Paper No. 142-9
Presentation Time: 3:45 PM
CENTRAL MASSACHUSETTS TO THE TAURUS-LITTROW VALLEY. A CRYSTAL CHEMICAL EXAMINATION OF THE FORMATION AND EVOLUTION OF THE PRIMORDIAL LUNAR CRUST
The primordial crust of the Moon consists of ferroan anorthosites (FANs) and a suite of plutonic rocks (Mg-suite; dunites, troctolites, spinel troctolites, norites). Samples representing the ancient lunar crust were returned by the Apollo and Luna 20 missions and are represented in the meteorite collection. In most models for the formation and evolution of the lunar crust the FANs represent flotation cumulates formed during the initial stages of lunar differentiation through a large-scale melting event (e.g., Lunar Magma Ocean, LMO), whereas the Mg-suite represents post-LMO magmatism associated with LMO cumulate overturn and melting. Using these two rock suites, we are applying multiple petrologic and chronometer approaches to examine the timing of early lunar events (e.g., primordial differentiation, basin formation), the thermal and chemical evolution of the lunar crust, and the origin of planetary asymmetry. Our results indicate that many of these ancient crustal rocks experienced varying degrees of metamorphism in the upper crust to the crust-mantle boundary. Mineralogical responses to metamorphism and rapid excavation include exsolution in pyroxene, spinel-bearing assemblages, and pyroxene-chromite symplectites interstitial to plagioclase and olivine. We have demonstrated that combining mineralogical thermometers-barometers with multiple chronometers (e.g., Ar-Ar, Rb-Sr, Sm-Nd) provides a unique solution to reconstructing the thermal and excavation histories of these crustal rocks. We find that FANs and Mg-suite rock fragments collected by the Luna 20 mission in the Apollonius highlands (Terra Apollonius) adjacent to the Crisium basin have pyroxene with fine-scale exsolution, suggesting either rapid cooling in the shallow crust or rapid excavation.

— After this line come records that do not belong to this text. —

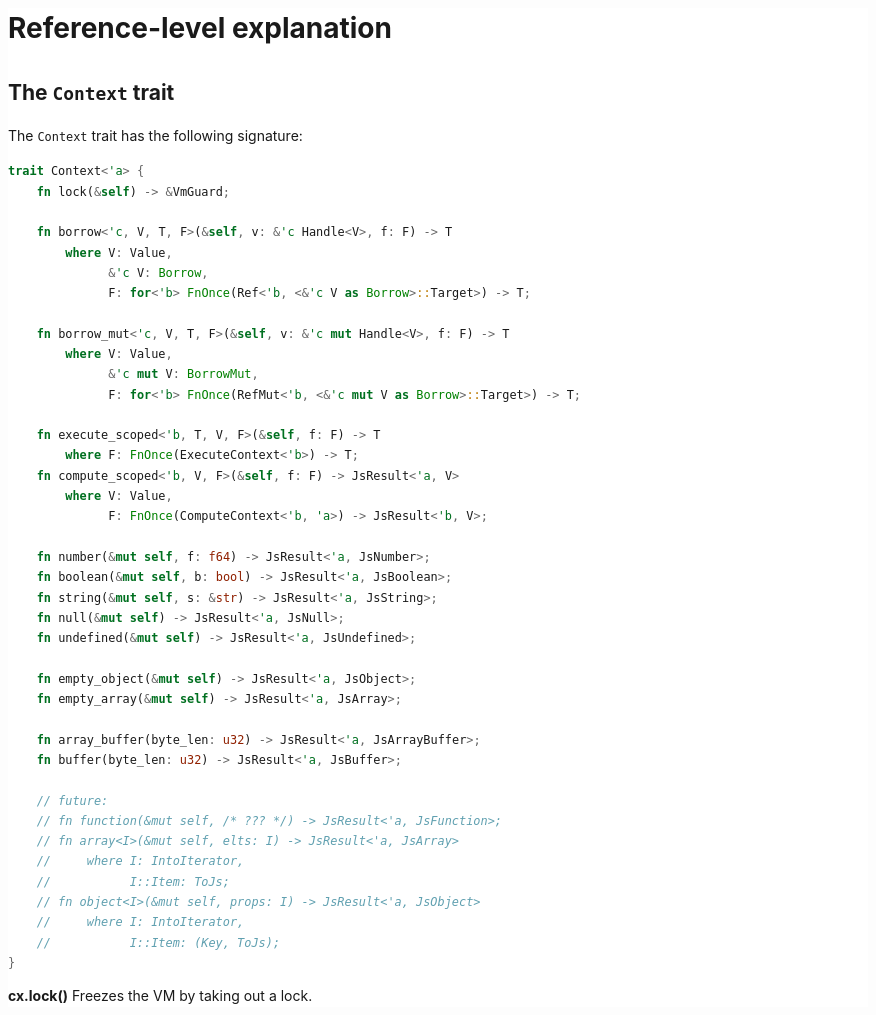 # Reference-level explanation
[reference-level-explanation]: #reference-level-explanation

## The `Context` trait

The `Context` trait has the following signature:

```rust
trait Context<'a> {
    fn lock(&self) -> &VmGuard;

    fn borrow<'c, V, T, F>(&self, v: &'c Handle<V>, f: F) -> T
        where V: Value,
              &'c V: Borrow,
              F: for<'b> FnOnce(Ref<'b, <&'c V as Borrow>::Target>) -> T;

    fn borrow_mut<'c, V, T, F>(&self, v: &'c mut Handle<V>, f: F) -> T
        where V: Value,
              &'c mut V: BorrowMut,
              F: for<'b> FnOnce(RefMut<'b, <&'c mut V as Borrow>::Target>) -> T;

    fn execute_scoped<'b, T, V, F>(&self, f: F) -> T
        where F: FnOnce(ExecuteContext<'b>) -> T;
    fn compute_scoped<'b, V, F>(&self, f: F) -> JsResult<'a, V>
        where V: Value,
              F: FnOnce(ComputeContext<'b, 'a>) -> JsResult<'b, V>;

    fn number(&mut self, f: f64) -> JsResult<'a, JsNumber>;
    fn boolean(&mut self, b: bool) -> JsResult<'a, JsBoolean>;
    fn string(&mut self, s: &str) -> JsResult<'a, JsString>;
    fn null(&mut self) -> JsResult<'a, JsNull>;
    fn undefined(&mut self) -> JsResult<'a, JsUndefined>;

    fn empty_object(&mut self) -> JsResult<'a, JsObject>;
    fn empty_array(&mut self) -> JsResult<'a, JsArray>;

    fn array_buffer(byte_len: u32) -> JsResult<'a, JsArrayBuffer>;
    fn buffer(byte_len: u32) -> JsResult<'a, JsBuffer>;

    // future: 
    // fn function(&mut self, /* ??? */) -> JsResult<'a, JsFunction>;
    // fn array<I>(&mut self, elts: I) -> JsResult<'a, JsArray>
    //     where I: IntoIterator,
    //           I::Item: ToJs;
    // fn object<I>(&mut self, props: I) -> JsResult<'a, JsObject>
    //     where I: IntoIterator,
    //           I::Item: (Key, ToJs);
}
```

**cx.lock()**
Freezes the VM by taking out a lock.


[summary]: #summary
[motivation]: #motivation
[guide-level-explanation]: #guide-level-explanation
[critique]: #critique
[unresolved]: #unresolved-questions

Several FANs and Mg-suite rocks from Apollo 16 and 17 are from the deep lunar crust and show a variety of distinctly different cooling histories. Comparisons between lithologies within (Apollo) and outside (Luna 20) the Procellarum KREEP terrane indicate the Mg-suite rocks from Luna 20 have a smaller KREEP component. This suggests that the generation of Mg-suite magmas is not entirely related to the distribution of heat-producing elements (e.g., U, Th, K). However, the volume of Mg-suite magmas may be linked to this relationship.